Using an eGPU to provide critical processing for AI research (and games) – Part 1: Research and Planning

This is a log of experiences and experimentation in moving from more traditional home computing –ATX cases, components, water cooling, and continual upgrades– to something a bit more modular in terms or GPU computing power. This guide probably isn’t for most people. It’s a collection of notes I took during the process, strung together in case they might help someone also looking to pack multiple power-use-cases into as small a format as possible.

[Note:] A later evolution should involve a similar down-sizing of a home storage appliance.

Objectives

An external GPU requires more setup, and -let’s face it- fiddling than getting a gaming laptop or a full PC case that can handle multi-PCIe slot GPUs. So why do it? A couple objectives had been bouncing around in my head that led me to this: – I need a system that can run compute-intensive and GPU-intensive tasks for long periods of time, e.g. machine learning, and training large language models – I need a light laptop for travel (i.e. I don’t want to carry around a 5+lb./2.5 kilo gaming laptop) – I want to be able to play recent games, but don’t need to be on the cutting edge of gaming – I want to reduce the overall space footprint for my computing devices.

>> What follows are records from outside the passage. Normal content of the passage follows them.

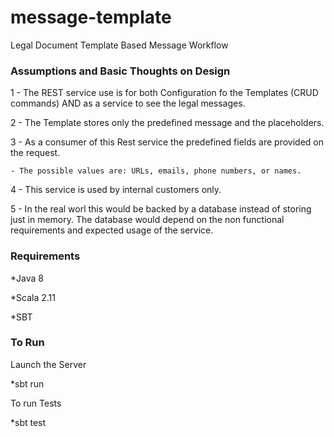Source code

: # message-template
Legal Document Template Based Message Workflow

### Assumptions and Basic Thoughts on Design

1 - The REST service use is for both Configuration fo the Templates (CRUD commands) AND as a service to see the legal messages.

2 - The Template stores only the predefined message and the placeholders. 

3 - As a consumer of this Rest service the predefined fields are provided on the request.
    
    - The possible values are: URLs, emails, phone numbers, or names.
    
4 - This service is used by internal customers only.

5 - In the real worl this would be backed by a database instead of storing just in memory. The database would depend on the non functional requirements and expected usage of the service.

### Requirements

*Java 8

*Scala 2.11

*SBT

### To Run

Launch the Server

*sbt run

To run Tests

*sbt test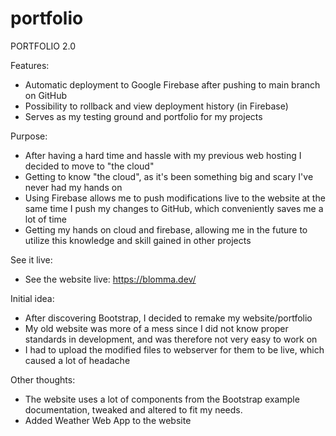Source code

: # portfolio

PORTFOLIO 2.0 

Features:

- Automatic deployment to Google Firebase after pushing to main branch on GitHub
- Possibility to rollback and view deployment history (in Firebase)
- Serves as my testing ground and portfolio for my projects

Purpose:

- After having a hard time and hassle with my previous web hosting I decided to move to "the cloud"
- Getting to know "the cloud", as it's been something big and scary I've never had my hands on
- Using Firebase allows me to push modifications live to the website at the same time I push my changes to GitHub, which conveniently saves me a lot of time
- Getting my hands on cloud and firebase, allowing me in the future to utilize this knowledge and skill gained in other projects

See it live:

- See the website live: https://blomma.dev/

Initial idea:

- After discovering Bootstrap, I decided to remake my website/portfolio
- My old website was more of a mess since I did not know proper standards in development, and was therefore not very easy to work on
- I had to upload the modified files to webserver for them to be live, which caused a lot of headache

Other thoughts:

- The website uses a lot of components from the Bootstrap example documentation, tweaked and altered to fit my needs.
- Added Weather Web App to the website
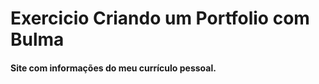 # Exercicio Criando um Portfolio com Bulma
<h4>Site com informações do meu currículo pessoal.</h4>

In summary, I want my systems to be able to handle the more intensive tasks I plan to throw at them: Windows laptop for gaming and also travel, the stay–at-home system can perform long-running tasks such as AI model training, password cracking, and daily cron jobs.

Things I don’t care about: – being able to play games while traveling – document data diverging due to on multiple systems: I use a personal #NextCloud instance to keep my documents in sync.

Current State

I have a number of personal computing devices in my home lab for testing things and running different tasks, but they’re all aging a bit, so it is time to upgrade: – my Razer Blade 13 laptop is from 2016 – my main tower/gaming PC is from 2015 with an Nvidia GTX 1060 – an i5 NUC from 2020 (unused) – an i3 NUC from 2013 (unused) – A 6TB NAS with 4 aging 2TB drives from 2014 – Raspberry Pis and some other non-relevant computing devices

Configurations

With the objectives in mind, and realizing that my workload system would almost certainly run Linux, the two configurations for experimentation were: – Intel NUC with an eGPU – Lightweight laptopi (e.g. Dell XPS 13) with an eGPU

[Note:] The computing systems must support at least Thunderbolt3, though version 4 would be best for future-proofing.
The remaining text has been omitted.